[[ Data for this task open ]]

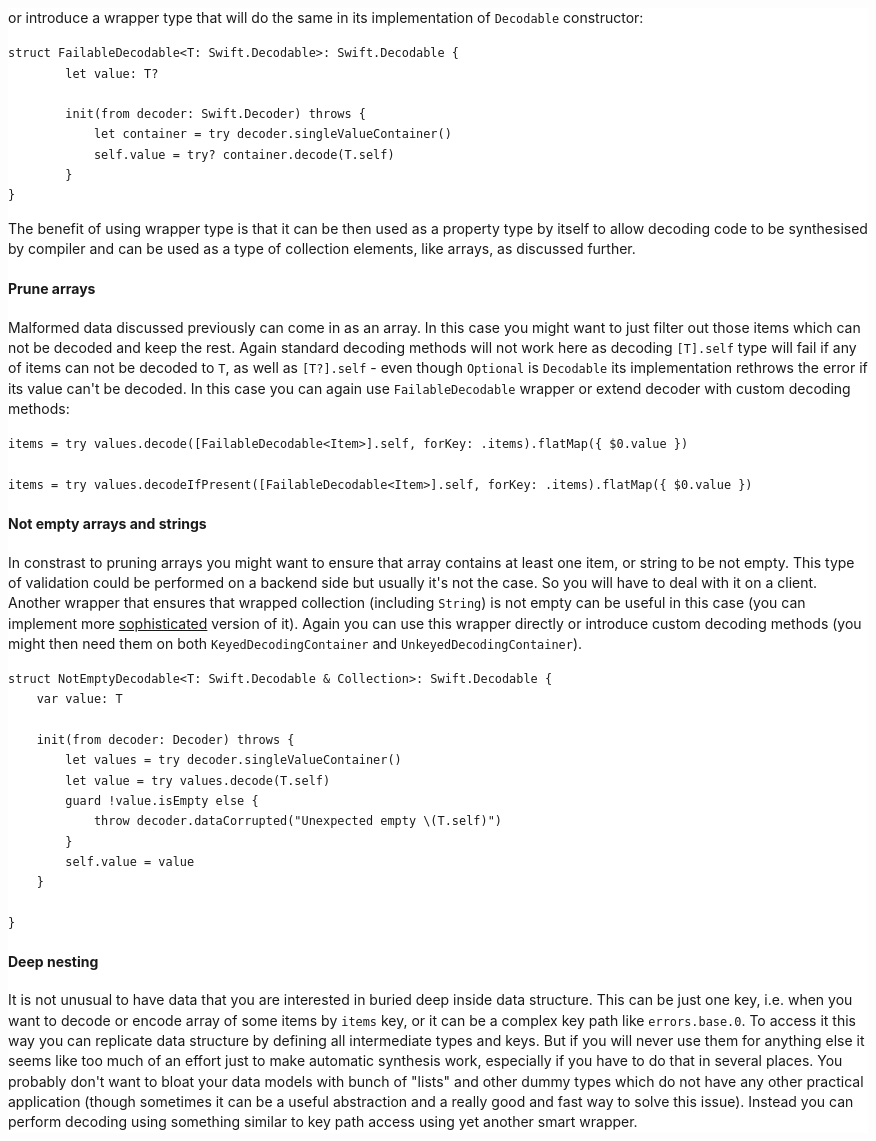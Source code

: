 or introduce a wrapper type that will do the same in its implementation of `Decodable` constructor:

    struct FailableDecodable<T: Swift.Decodable>: Swift.Decodable {
            let value: T?
    
            init(from decoder: Swift.Decoder) throws {
                let container = try decoder.singleValueContainer()
                self.value = try? container.decode(T.self)
            }
    }

The benefit of using wrapper type is that it can be then used as a property type by itself to allow decoding code to be synthesised by compiler and can be used as a type of collection elements, like arrays, as discussed further.

#### Prune arrays

Malformed data discussed previously can come in as an array. In this case you might want to just filter out those items which can not be decoded and keep the rest. Again standard decoding methods will not work here as decoding `[T].self` type will fail if any of items can not be decoded to `T`, as well as `[T?].self` - even though `Optional` is `Decodable` its implementation rethrows the error if its value can't be decoded. In this case you can again use `FailableDecodable` wrapper or extend decoder with custom decoding methods:

    items = try values.decode([FailableDecodable<Item>].self, forKey: .items).flatMap({ $0.value })
    
    items = try values.decodeIfPresent([FailableDecodable<Item>].self, forKey: .items).flatMap({ $0.value })

#### Not empty arrays and strings

In constrast to pruning arrays you might want to ensure that array contains at least one item, or string to be not empty. This type of validation could be performed on a backend side but usually it's not the case. So you will have to deal with it on a client. Another wrapper that ensures that wrapped collection (including `String`) is not empty can be useful in this case (you can implement more [sophisticated](https://github.com/khanlou/NonEmptyArray) version of it). Again you can use this wrapper directly or introduce custom decoding methods (you might then need them on both `KeyedDecodingContainer` and `UnkeyedDecodingContainer`).

    struct NotEmptyDecodable<T: Swift.Decodable & Collection>: Swift.Decodable {
        var value: T
    
        init(from decoder: Decoder) throws {
            let values = try decoder.singleValueContainer()
            let value = try values.decode(T.self)
            guard !value.isEmpty else {
                throw decoder.dataCorrupted("Unexpected empty \(T.self)")
            }
            self.value = value
        }
    
    }

#### Deep nesting

It is not unusual to have data that you are interested in buried deep inside data structure. This can be just one key, i.e. when you want to decode or encode array of some items by `items` key, or it can be a complex key path like `errors.base.0`. To access it this way you can replicate data structure by defining all intermediate types and keys. But if you will never use them for anything else it seems like too much of an effort just to make automatic synthesis work, especially if you have to do that in several places. You probably don't want to bloat your data models with bunch of "lists" and other dummy types which do not have any other practical application (though sometimes it can be a useful abstraction and a really good and fast way to solve this issue). Instead you can perform decoding using something similar to key path access using yet another smart wrapper.
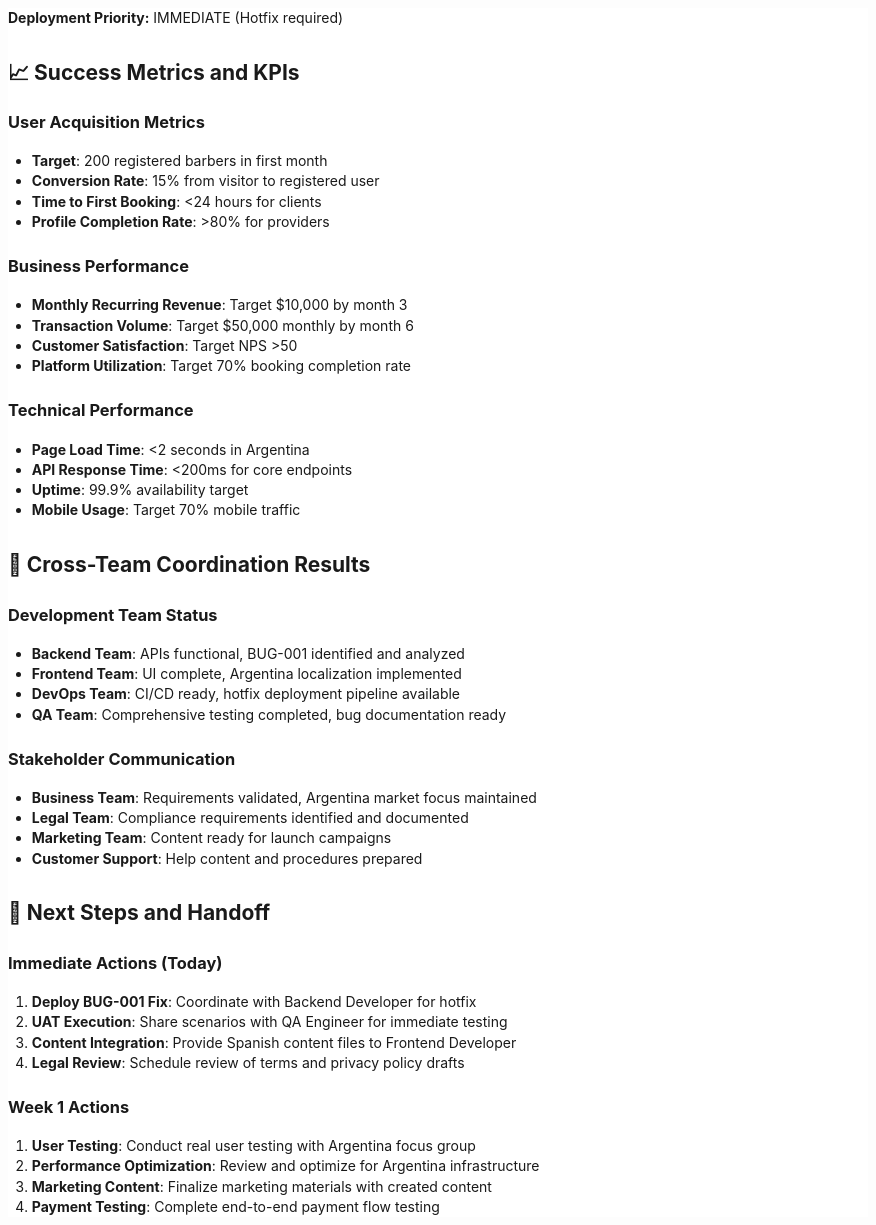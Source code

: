 **Deployment Priority:** IMMEDIATE (Hotfix required)

## 📈 Success Metrics and KPIs

### User Acquisition Metrics
- **Target**: 200 registered barbers in first month
- **Conversion Rate**: 15% from visitor to registered user
- **Time to First Booking**: <24 hours for clients
- **Profile Completion Rate**: >80% for providers

### Business Performance
- **Monthly Recurring Revenue**: Target $10,000 by month 3
- **Transaction Volume**: Target $50,000 monthly by month 6
- **Customer Satisfaction**: Target NPS >50
- **Platform Utilization**: Target 70% booking completion rate

### Technical Performance
- **Page Load Time**: <2 seconds in Argentina
- **API Response Time**: <200ms for core endpoints
- **Uptime**: 99.9% availability target
- **Mobile Usage**: Target 70% mobile traffic

## 🔄 Cross-Team Coordination Results

### Development Team Status
- **Backend Team**: APIs functional, BUG-001 identified and analyzed
- **Frontend Team**: UI complete, Argentina localization implemented
- **DevOps Team**: CI/CD ready, hotfix deployment pipeline available
- **QA Team**: Comprehensive testing completed, bug documentation ready

### Stakeholder Communication
- **Business Team**: Requirements validated, Argentina market focus maintained
- **Legal Team**: Compliance requirements identified and documented
- **Marketing Team**: Content ready for launch campaigns
- **Customer Support**: Help content and procedures prepared

## 🎯 Next Steps and Handoff

### Immediate Actions (Today)
1. **Deploy BUG-001 Fix**: Coordinate with Backend Developer for hotfix
2. **UAT Execution**: Share scenarios with QA Engineer for immediate testing
3. **Content Integration**: Provide Spanish content files to Frontend Developer
4. **Legal Review**: Schedule review of terms and privacy policy drafts

### Week 1 Actions
1. **User Testing**: Conduct real user testing with Argentina focus group
2. **Performance Optimization**: Review and optimize for Argentina infrastructure
3. **Marketing Content**: Finalize marketing materials with created content
4. **Payment Testing**: Complete end-to-end payment flow testing
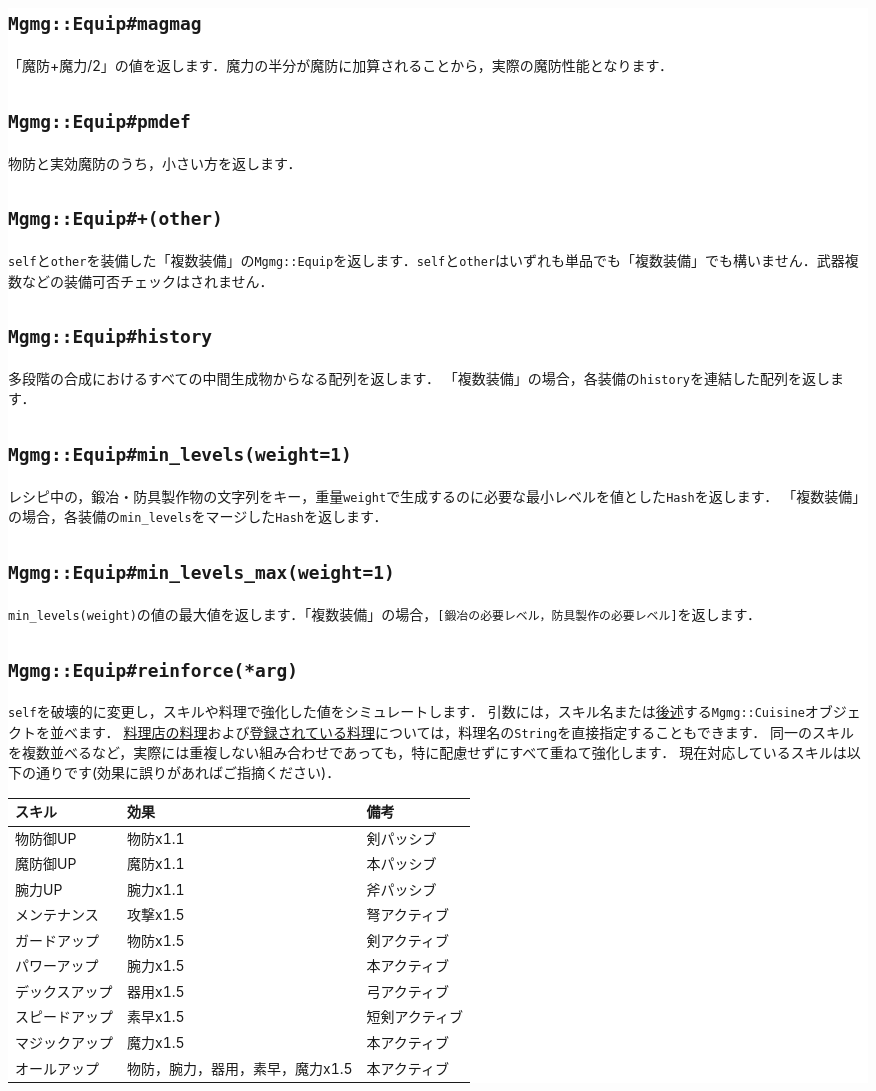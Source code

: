 ## `Mgmg::Equip#magmag`
「魔防+魔力/2」の値を返します．魔力の半分が魔防に加算されることから，実際の魔防性能となります．

## `Mgmg::Equip#pmdef`
物防と実効魔防のうち，小さい方を返します．

## `Mgmg::Equip#+(other)`
`self`と`other`を装備した「複数装備」の`Mgmg::Equip`を返します．`self`と`other`はいずれも単品でも「複数装備」でも構いません．武器複数などの装備可否チェックはされません．

## `Mgmg::Equip#history`
多段階の合成におけるすべての中間生成物からなる配列を返します．
「複数装備」の場合，各装備の`history`を連結した配列を返します．

## `Mgmg::Equip#min_levels(weight=1)`
レシピ中の，鍛冶・防具製作物の文字列をキー，重量`weight`で生成するのに必要な最小レベルを値とした`Hash`を返します．
「複数装備」の場合，各装備の`min_levels`をマージした`Hash`を返します．

## `Mgmg::Equip#min_levels_max(weight=1)`
`min_levels(weight)`の値の最大値を返します．「複数装備」の場合，`[鍛冶の必要レベル，防具製作の必要レベル]`を返します．

## `Mgmg::Equip#reinforce(*arg)`
`self`を破壊的に変更し，スキルや料理で強化した値をシミュレートします．
引数には，スキル名または[後述](#mgmgcuisine)する`Mgmg::Cuisine`オブジェクトを並べます．
[料理店の料理](#引数1つ)および[登録されている料理](#引数3つ)については，料理名の`String`を直接指定することもできます．
同一のスキルを複数並べるなど，実際には重複しない組み合わせであっても，特に配慮せずにすべて重ねて強化します．
現在対応しているスキルは以下の通りです(効果に誤りがあればご指摘ください)．

|スキル|効果|備考|
|:-|:-|:-|
|物防御UP|物防x1.1|剣パッシブ|
|魔防御UP|魔防x1.1|本パッシブ|
|腕力UP|腕力x1.1|斧パッシブ|
|メンテナンス|攻撃x1.5|弩アクティブ|
|ガードアップ|物防x1.5|剣アクティブ|
|パワーアップ|腕力x1.5|本アクティブ|
|デックスアップ|器用x1.5|弓アクティブ|
|スピードアップ|素早x1.5|短剣アクティブ|
|マジックアップ|魔力x1.5|本アクティブ|
|オールアップ|物防，腕力，器用，素早，魔力x1.5|本アクティブ|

[[ Data for this task closed ]]

Activity: The number alone, please: how many lines in the data contain the string "Swift"?

Task result: 3